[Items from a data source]
════════════════

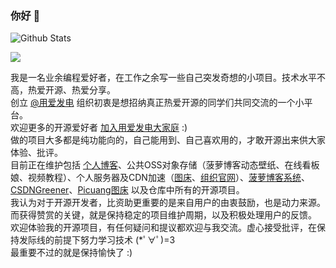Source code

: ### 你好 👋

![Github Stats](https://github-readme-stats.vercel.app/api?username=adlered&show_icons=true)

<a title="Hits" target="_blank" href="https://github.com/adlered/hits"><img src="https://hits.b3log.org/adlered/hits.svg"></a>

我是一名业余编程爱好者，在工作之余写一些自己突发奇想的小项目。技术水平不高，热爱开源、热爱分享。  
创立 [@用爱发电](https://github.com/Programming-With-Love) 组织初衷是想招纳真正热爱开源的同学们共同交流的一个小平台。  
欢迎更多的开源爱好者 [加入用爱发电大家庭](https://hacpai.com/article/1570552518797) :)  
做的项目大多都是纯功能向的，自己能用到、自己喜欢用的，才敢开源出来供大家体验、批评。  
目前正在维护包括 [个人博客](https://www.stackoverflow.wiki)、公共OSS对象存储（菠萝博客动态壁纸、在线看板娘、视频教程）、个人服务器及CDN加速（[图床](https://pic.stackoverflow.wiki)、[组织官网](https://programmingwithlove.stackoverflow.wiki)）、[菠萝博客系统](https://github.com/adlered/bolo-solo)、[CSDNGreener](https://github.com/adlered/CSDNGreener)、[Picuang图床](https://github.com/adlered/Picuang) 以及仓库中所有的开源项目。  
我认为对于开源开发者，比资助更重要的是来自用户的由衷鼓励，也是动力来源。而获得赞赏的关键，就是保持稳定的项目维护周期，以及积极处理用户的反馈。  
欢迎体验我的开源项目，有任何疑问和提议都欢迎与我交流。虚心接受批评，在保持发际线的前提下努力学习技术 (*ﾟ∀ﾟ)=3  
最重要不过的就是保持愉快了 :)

════════════════

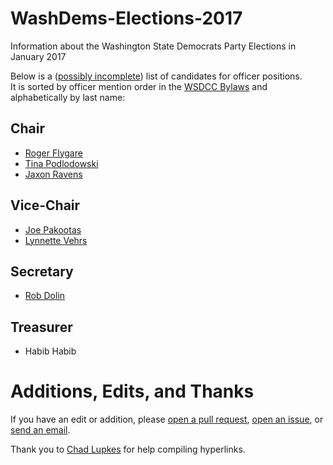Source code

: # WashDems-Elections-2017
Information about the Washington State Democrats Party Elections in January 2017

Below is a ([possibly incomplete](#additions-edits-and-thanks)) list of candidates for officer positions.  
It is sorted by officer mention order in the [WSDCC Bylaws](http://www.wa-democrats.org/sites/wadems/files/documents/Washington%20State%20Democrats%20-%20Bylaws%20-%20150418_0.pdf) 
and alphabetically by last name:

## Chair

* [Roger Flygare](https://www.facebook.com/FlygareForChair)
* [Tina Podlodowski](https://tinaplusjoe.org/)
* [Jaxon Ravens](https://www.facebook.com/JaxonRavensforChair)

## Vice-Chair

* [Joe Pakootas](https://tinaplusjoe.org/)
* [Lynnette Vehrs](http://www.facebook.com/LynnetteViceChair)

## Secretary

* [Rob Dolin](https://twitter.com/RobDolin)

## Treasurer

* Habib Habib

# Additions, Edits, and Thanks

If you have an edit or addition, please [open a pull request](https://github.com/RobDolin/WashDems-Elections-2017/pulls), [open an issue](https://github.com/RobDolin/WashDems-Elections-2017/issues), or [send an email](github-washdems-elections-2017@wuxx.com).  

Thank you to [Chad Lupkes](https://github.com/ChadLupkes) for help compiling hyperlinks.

════════════════

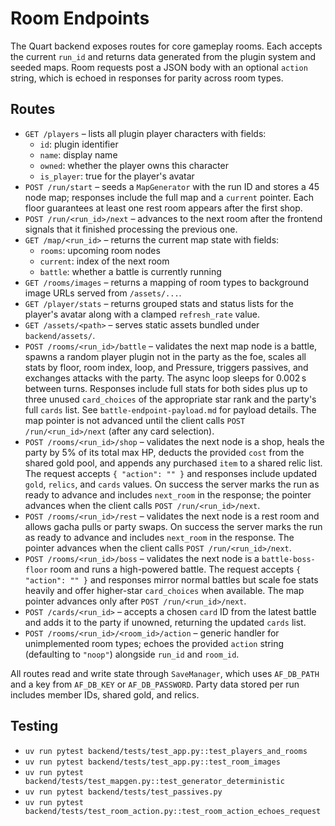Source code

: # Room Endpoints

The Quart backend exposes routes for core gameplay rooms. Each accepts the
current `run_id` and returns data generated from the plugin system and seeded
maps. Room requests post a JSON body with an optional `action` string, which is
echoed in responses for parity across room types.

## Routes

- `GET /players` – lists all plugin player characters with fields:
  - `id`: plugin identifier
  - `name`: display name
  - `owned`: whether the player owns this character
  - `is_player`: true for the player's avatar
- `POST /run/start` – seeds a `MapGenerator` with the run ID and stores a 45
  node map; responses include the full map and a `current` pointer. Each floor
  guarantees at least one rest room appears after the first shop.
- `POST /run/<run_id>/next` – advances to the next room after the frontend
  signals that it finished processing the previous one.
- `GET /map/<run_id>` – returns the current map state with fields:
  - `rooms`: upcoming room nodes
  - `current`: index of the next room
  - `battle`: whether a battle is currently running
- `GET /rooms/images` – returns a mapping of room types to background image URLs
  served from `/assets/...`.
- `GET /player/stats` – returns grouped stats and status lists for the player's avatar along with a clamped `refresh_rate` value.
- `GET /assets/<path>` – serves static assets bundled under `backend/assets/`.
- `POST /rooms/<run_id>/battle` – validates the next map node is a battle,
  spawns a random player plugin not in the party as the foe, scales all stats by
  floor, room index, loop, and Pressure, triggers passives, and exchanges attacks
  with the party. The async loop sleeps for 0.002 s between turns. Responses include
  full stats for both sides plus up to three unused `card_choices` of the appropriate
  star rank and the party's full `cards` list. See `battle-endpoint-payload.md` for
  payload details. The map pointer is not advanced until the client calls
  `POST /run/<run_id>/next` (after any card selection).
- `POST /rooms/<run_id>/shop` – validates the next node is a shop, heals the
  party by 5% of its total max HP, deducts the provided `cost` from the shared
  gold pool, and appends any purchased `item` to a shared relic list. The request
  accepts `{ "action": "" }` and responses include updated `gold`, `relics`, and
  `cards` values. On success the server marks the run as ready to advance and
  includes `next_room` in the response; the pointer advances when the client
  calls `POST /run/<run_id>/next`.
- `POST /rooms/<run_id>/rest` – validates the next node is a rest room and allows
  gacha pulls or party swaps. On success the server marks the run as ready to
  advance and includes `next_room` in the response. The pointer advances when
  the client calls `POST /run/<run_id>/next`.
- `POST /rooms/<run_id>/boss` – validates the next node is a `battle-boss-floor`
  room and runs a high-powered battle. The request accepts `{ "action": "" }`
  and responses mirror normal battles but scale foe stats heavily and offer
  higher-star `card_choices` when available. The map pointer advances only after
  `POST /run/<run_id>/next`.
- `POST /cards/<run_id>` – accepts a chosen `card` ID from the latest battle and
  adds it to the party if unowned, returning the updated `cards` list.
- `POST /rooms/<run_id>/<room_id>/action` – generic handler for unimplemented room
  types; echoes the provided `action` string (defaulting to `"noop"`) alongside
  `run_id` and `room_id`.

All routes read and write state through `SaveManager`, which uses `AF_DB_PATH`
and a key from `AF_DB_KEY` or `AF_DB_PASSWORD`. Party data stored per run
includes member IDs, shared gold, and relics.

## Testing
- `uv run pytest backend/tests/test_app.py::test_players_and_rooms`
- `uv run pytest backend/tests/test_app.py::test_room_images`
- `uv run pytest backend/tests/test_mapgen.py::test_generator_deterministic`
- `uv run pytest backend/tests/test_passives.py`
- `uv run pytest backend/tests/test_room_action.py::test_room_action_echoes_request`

════════════════

[What is required] Of all the lines above, tally those with the word "provided". Write the total only.

[Solution to the problem] 2